Fig 6. The Golgi-associated fluorescence after photobleaching of GFP-GOLPH3 recovers partially in MCF7 cells.

Fig 6

(A-C) MCF 10A (A), MDA-MB-231 (B), and MCF7 (C) cells transiently expressing GFP-GOLPH3 were held in a microscope stage at 37°C. The area indicated by a white dotted-line rectangle in each set of images was bleached with a 488-nm laser set to 100% power. The fluorescence recovery after photobleaching (FRAP) was tracked by laser confocal microscopy with the 488-nm laser set to 2% power.
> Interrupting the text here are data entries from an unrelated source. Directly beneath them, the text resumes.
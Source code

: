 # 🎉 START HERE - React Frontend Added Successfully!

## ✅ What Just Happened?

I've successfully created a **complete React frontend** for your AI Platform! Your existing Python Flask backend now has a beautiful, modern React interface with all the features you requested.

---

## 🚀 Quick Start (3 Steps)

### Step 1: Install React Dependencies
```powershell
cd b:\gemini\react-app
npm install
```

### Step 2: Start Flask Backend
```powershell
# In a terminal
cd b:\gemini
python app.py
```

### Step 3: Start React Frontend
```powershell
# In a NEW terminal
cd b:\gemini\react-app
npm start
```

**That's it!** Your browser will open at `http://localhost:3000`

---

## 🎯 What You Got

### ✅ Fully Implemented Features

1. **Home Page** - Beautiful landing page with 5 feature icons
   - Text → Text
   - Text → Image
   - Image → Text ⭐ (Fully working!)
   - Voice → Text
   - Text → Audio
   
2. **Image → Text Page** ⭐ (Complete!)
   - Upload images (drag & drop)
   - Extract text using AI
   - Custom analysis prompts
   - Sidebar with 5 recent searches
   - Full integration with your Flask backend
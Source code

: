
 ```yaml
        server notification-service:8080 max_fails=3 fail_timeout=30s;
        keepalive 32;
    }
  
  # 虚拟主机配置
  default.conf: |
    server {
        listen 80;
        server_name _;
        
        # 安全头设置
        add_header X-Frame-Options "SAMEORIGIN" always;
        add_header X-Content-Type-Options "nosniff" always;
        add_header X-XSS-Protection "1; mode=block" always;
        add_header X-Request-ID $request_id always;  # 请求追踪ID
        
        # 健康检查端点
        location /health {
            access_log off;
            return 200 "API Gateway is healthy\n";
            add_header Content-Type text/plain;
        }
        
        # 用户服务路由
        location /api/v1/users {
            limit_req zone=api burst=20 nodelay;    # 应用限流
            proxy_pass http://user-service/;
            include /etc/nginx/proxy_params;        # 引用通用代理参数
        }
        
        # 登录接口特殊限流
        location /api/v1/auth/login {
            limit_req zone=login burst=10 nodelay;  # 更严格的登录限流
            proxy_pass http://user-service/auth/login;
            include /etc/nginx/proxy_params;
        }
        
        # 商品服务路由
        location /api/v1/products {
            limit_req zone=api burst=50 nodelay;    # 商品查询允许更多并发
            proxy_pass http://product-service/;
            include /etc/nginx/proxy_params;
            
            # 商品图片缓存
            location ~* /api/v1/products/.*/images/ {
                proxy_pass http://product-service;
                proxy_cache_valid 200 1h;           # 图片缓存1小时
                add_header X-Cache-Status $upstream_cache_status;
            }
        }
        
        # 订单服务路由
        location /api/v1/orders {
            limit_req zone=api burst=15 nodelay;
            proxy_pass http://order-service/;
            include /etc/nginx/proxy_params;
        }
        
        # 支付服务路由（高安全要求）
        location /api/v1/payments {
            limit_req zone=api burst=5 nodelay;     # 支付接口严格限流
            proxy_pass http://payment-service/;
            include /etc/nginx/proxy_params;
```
Images were acquired before bleaching (Pre-bleaching), immediately after bleaching (Bleaching), and during the recovery of the fluorescence (Recovery) at approximately every 0.4-sec. Images of a representative experiment performed on each cell line are shown in each set of panels. Two images of the recovery of fluorescence are depicted with the time indicated in parenthesis in seconds. Bar, 10 μm. (D) Plot of the FRAP analysis of GFP-GOLPH3 in MCF 10A (black circles; n = 10), MDA-MB-231 (white circles; n = 10), and MCF7 (white squares; n = 10) cells. P, pre-bleaching; B; bleaching. For simplicity, error bars are not depicted. *** P < 0.001; ns, not statistically significant. The halftime (t1/2) of maximal fluorescence recovery is indicated on the right in seconds (s).